▸ Your goal:
The lines to repeat are those below from the one containing "a região ótima, no" down to the one containing "Edwards, por exemplo, afirma", both included; reproduce them exactly and nothing else.

---------- Data extracts ----------

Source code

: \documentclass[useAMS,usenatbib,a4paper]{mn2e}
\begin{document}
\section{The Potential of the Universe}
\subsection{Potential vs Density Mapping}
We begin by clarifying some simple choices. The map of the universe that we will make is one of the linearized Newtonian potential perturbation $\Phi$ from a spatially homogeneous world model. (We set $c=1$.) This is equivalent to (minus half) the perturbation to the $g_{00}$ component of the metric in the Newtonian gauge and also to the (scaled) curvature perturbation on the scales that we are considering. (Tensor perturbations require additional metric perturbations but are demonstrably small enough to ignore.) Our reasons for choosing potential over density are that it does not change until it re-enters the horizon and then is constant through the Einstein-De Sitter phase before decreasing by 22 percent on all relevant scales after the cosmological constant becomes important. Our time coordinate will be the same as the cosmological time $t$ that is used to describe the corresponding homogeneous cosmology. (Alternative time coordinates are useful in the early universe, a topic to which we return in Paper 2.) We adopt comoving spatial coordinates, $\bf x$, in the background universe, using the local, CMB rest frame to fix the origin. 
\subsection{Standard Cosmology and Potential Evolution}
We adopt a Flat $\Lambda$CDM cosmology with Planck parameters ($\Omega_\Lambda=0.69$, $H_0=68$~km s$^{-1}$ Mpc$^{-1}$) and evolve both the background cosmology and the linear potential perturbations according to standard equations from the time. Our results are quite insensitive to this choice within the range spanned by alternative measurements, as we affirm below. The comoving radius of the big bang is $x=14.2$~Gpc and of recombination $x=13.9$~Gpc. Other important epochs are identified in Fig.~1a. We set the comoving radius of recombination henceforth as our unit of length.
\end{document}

----------
---------- Data extracts ----------

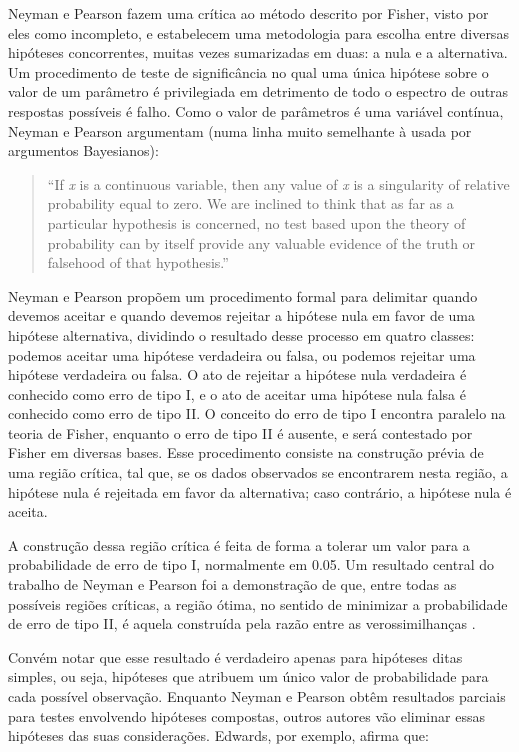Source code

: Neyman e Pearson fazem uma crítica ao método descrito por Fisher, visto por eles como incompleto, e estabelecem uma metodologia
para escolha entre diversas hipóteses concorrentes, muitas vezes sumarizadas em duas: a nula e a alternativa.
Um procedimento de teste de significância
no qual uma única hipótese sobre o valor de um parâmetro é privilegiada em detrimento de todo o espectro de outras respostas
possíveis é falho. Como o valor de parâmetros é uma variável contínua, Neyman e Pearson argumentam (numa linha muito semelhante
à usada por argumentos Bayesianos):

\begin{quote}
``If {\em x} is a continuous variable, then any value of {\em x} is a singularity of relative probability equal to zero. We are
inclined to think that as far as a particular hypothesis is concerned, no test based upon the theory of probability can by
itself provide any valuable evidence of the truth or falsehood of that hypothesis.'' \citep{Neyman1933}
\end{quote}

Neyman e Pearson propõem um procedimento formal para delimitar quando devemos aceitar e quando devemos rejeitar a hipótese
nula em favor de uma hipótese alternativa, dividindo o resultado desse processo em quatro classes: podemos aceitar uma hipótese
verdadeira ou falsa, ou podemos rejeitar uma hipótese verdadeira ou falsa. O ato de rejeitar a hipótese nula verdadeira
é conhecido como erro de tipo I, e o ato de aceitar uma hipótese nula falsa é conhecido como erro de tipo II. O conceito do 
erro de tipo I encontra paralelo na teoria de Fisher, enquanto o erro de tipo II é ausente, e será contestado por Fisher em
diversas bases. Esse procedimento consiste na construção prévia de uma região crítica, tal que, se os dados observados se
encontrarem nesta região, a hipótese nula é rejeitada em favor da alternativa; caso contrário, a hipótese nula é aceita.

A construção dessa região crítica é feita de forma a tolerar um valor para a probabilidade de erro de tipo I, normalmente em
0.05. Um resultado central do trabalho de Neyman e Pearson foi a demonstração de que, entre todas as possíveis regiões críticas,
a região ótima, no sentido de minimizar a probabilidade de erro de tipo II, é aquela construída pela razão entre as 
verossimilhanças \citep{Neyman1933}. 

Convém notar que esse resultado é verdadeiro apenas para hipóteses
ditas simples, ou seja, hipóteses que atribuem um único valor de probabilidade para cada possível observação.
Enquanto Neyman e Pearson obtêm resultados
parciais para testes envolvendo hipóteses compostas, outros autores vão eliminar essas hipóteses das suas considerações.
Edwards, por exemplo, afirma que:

----------
---------- Data extracts ----------

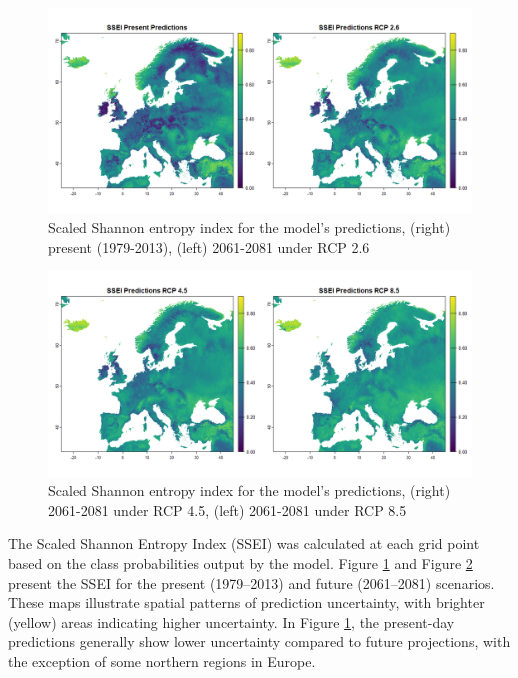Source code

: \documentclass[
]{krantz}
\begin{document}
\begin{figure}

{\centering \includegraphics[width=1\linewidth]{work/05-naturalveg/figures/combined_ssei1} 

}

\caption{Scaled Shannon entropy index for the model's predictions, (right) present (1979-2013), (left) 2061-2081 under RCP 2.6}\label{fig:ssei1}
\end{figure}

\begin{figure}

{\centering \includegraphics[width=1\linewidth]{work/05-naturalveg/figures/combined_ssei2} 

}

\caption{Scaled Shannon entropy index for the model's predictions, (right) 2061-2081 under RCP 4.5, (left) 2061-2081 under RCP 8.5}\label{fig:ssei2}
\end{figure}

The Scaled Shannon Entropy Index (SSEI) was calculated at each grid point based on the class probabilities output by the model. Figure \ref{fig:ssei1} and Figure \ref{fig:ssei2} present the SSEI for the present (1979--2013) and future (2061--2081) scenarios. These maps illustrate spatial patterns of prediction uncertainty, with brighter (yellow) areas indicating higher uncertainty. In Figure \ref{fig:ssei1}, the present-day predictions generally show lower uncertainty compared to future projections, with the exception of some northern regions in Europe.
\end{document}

----------

▸ Response to the task:
a região ótima, no sentido de minimizar a probabilidade de erro de tipo II, é aquela construída pela razão entre as 
verossimilhanças \citep{Neyman1933}. 

Convém notar que esse resultado é verdadeiro apenas para hipóteses
ditas simples, ou seja, hipóteses que atribuem um único valor de probabilidade para cada possível observação.
Enquanto Neyman e Pearson obtêm resultados
parciais para testes envolvendo hipóteses compostas, outros autores vão eliminar essas hipóteses das suas considerações.
Edwards, por exemplo, afirma que:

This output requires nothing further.